A few years ago, Tom and I were really competitive about who was smarter. After the whole Holy Shit You Are Smarter Than Me Debacle, I worked hard to find a way to prove to myself that I still inched ahead of him in the department of brains because I used mine more than he did. I read books. I studied symbolism and metaphor. I had to prove to myself that I was the smart one.
I started challenging Tom in everything: backgammon, gin rummy, and brain teasers. Sometimes, I won. Sometimes, I lost. These games of logic and reason were not going to prove that I was any smarter than Tom. We began to read similar books and I would want to have a book chat to prove to myself that he did not read for the detail I did, but everytime I tried to bring up a certain aspect of the novel, he would wow me with how clearly he understood its relevance. I needed something more definitive. Wouldn’t you know? I found an IQ test on-line. I knew I could get him! I took it first and scored a 144. He’s not a genius. He’s not in Mensa, surely, he could not score higher than 144?
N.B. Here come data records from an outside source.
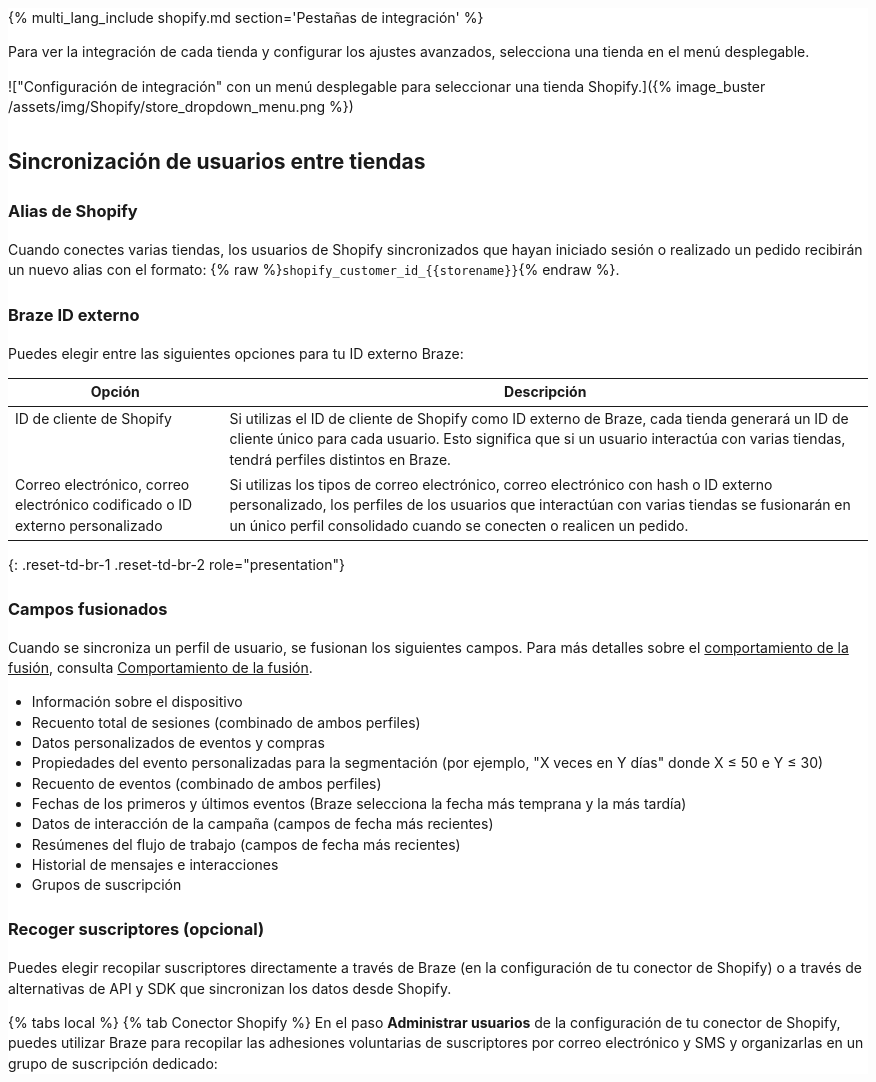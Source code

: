 {% multi_lang_include shopify.md section='Pestañas de integración' %}

Para ver la integración de cada tienda y configurar los ajustes avanzados, selecciona una tienda en el menú desplegable.

!["Configuración de integración" con un menú desplegable para seleccionar una tienda Shopify.]({% image_buster /assets/img/Shopify/store_dropdown_menu.png %})

## Sincronización de usuarios entre tiendas

### Alias de Shopify

Cuando conectes varias tiendas, los usuarios de Shopify sincronizados que hayan iniciado sesión o realizado un pedido recibirán un nuevo alias con el formato: {% raw %}`shopify_customer_id_{{storename}}`{% endraw %}.

### Braze ID externo

Puedes elegir entre las siguientes opciones para tu ID externo Braze:

|Opción|Descripción|
|------|-----------|
|ID de cliente de Shopify|Si utilizas el ID de cliente de Shopify como ID externo de Braze, cada tienda generará un ID de cliente único para cada usuario. Esto significa que si un usuario interactúa con varias tiendas, tendrá perfiles distintos en Braze.|
|Correo electrónico, correo electrónico codificado o ID externo personalizado|Si utilizas los tipos de correo electrónico, correo electrónico con hash o ID externo personalizado, los perfiles de los usuarios que interactúan con varias tiendas se fusionarán en un único perfil consolidado cuando se conecten o realicen un pedido.|
{: .reset-td-br-1 .reset-td-br-2 role="presentation"}

### Campos fusionados

Cuando se sincroniza un perfil de usuario, se fusionan los siguientes campos. Para más detalles sobre el [comportamiento de la fusión]({{site.baseurl}}/api/endpoints/user_data/post_users_merge/#merge-behavior), consulta [Comportamiento de la fusión]({{site.baseurl}}/api/endpoints/user_data/post_users_merge/#merge-behavior).

- Información sobre el dispositivo
- Recuento total de sesiones (combinado de ambos perfiles)
- Datos personalizados de eventos y compras
- Propiedades del evento personalizadas para la segmentación (por ejemplo, "X veces en Y días" donde X ≤ 50 e Y ≤ 30)
- Recuento de eventos (combinado de ambos perfiles)
- Fechas de los primeros y últimos eventos (Braze selecciona la fecha más temprana y la más tardía)
- Datos de interacción de la campaña (campos de fecha más recientes)
- Resúmenes del flujo de trabajo (campos de fecha más recientes)
- Historial de mensajes e interacciones
- Grupos de suscripción

### Recoger suscriptores (opcional)

Puedes elegir recopilar suscriptores directamente a través de Braze (en la configuración de tu conector de Shopify) o a través de alternativas de API y SDK que sincronizan los datos desde Shopify.

{% tabs local %}
{% tab Conector Shopify %}
En el paso **Administrar usuarios** de la configuración de tu conector de Shopify, puedes utilizar Braze para recopilar las adhesiones voluntarias de suscriptores por correo electrónico y SMS y organizarlas en un grupo de suscripción dedicado:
You guessed it. He did. He scored a 149. The bastard outscored me by five points. He was a good sport about it, saying it was just an on-line test, and it probably wasn’t even accurate, but it still made me steam to think his scores are always better than mine.
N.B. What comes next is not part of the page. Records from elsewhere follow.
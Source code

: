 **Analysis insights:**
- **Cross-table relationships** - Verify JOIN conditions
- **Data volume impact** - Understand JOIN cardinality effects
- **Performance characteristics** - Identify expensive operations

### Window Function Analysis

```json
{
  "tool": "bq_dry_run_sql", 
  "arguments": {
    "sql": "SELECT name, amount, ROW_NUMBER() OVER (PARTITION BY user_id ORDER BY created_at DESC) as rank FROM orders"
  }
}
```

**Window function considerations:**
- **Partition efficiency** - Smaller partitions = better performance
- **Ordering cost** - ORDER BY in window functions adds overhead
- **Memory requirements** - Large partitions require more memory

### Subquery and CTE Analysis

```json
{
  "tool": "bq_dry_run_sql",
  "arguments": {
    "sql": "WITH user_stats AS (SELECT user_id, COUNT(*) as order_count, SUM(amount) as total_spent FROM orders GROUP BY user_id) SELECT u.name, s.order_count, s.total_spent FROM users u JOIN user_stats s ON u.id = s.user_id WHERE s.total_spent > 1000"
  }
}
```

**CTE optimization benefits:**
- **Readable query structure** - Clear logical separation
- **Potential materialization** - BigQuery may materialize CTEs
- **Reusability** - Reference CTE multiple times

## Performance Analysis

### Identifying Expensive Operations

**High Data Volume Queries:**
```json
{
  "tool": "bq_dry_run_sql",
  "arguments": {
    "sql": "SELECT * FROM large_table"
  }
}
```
Well, it was a reality check, and I started to do a little self-assessment. As much as I am a well-read person, I do struggle in math and science, two areas that Tom excels in. In addition, I had to admit to myself that I lack expertise in certain areas. As a writer, I make some pretty big errors. I do believe I have the ability to craft a story, but to be frankly honest, I am awful at spelling and I sometimes use the wrong word, and more than once, my twelve-year-old daughter has found homonym errors. I have always struggled with homonyms, and if we are moving toward becoming a nation where everyone gets an IEP, I want mine to be for homonyms. Cheryl is only required to pick the correct homonym 80% of the time with 75% accuracy. Isn’t that lovely? Wouldn’t that be an awesome IEP? Then, I wouldn’t have to worry about making errors because of the full proof system of demanding less. (Umm, I think this post just suddenly started to attack our education system, which is not what I intended. I intended to admit that I make errors and that I am trying to improve myself.)
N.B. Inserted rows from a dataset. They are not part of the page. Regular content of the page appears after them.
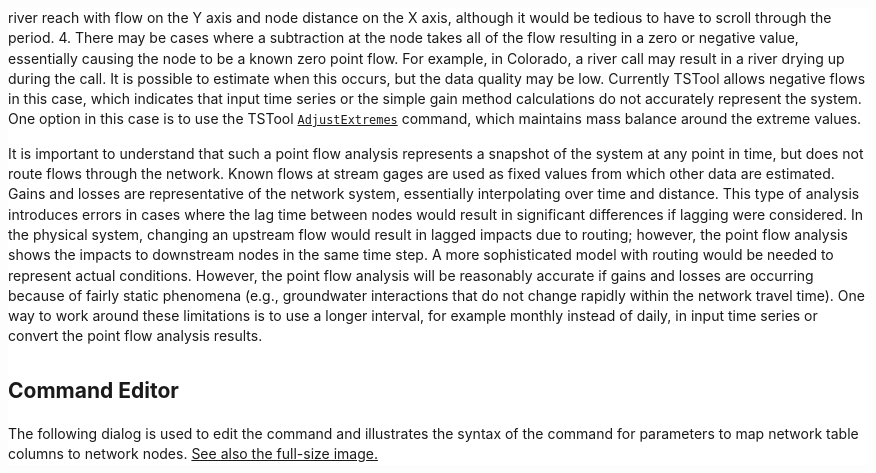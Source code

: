river reach with flow on the Y axis and node distance on the X axis,
although it would be tedious to have to scroll through the period.
4. There may be cases where a subtraction at the node takes all of the flow
resulting in a zero or negative value, essentially causing the node to be a known zero point flow.
For example, in Colorado, a river call may result in a river drying up during the call.
It is possible to estimate when this occurs, but the data quality may be low.
Currently TSTool allows negative flows in this case, which indicates that
input time series or the simple gain method calculations do not accurately represent the system.
One option in this case is to use the TSTool
[`AdjustExtremes`](../AdjustExtremes/AdjustExtremes) command,
which maintains mass balance around the extreme values.

It is important to understand that such a point flow analysis represents
a snapshot of the system at any point in time, but does not route flows through the network.
Known flows at stream gages are used as fixed values from which other data are estimated.
Gains and losses are representative of the network system, essentially interpolating over time and distance.
This type of analysis introduces errors in cases where the lag time between
nodes would result in significant differences if lagging were considered.
In the physical system, changing an upstream flow would result in lagged impacts due to routing;
however, the point flow analysis shows the impacts to downstream nodes in the same time step.
A more sophisticated model with routing would be needed to represent actual conditions.
However, the point flow analysis will be reasonably accurate if gains and
losses are occurring because of fairly static phenomena (e.g., groundwater
interactions that do not change rapidly within the network travel time).
One way to work around these limitations is to use a longer interval,
for example monthly instead of daily, in input time series or convert the point flow analysis results.

## Command Editor ##

The following dialog is used to edit the command and illustrates the syntax of the
command for parameters to map network table columns to network nodes.
<a href="../AnalyzeNetworkPointFlow.png">See also the full-size image.</a>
The reason I bring any of this up is that I actually want to give a shout out and a thank you to a friend who emails me when the error is too big to ignore. I think she feels that she is stepping on my toes or insulting me. On the contrary, she is making me study words more intently, and she is helping me grow. So Sue, thank you for pointing out my lousy spelling and incorrect word choice. I assume that many writers make errors and that is why they have editors. Thank you for being my editor, pro bono. It is less embarrassing to be corrected than to leave those egregious errors for the world to see.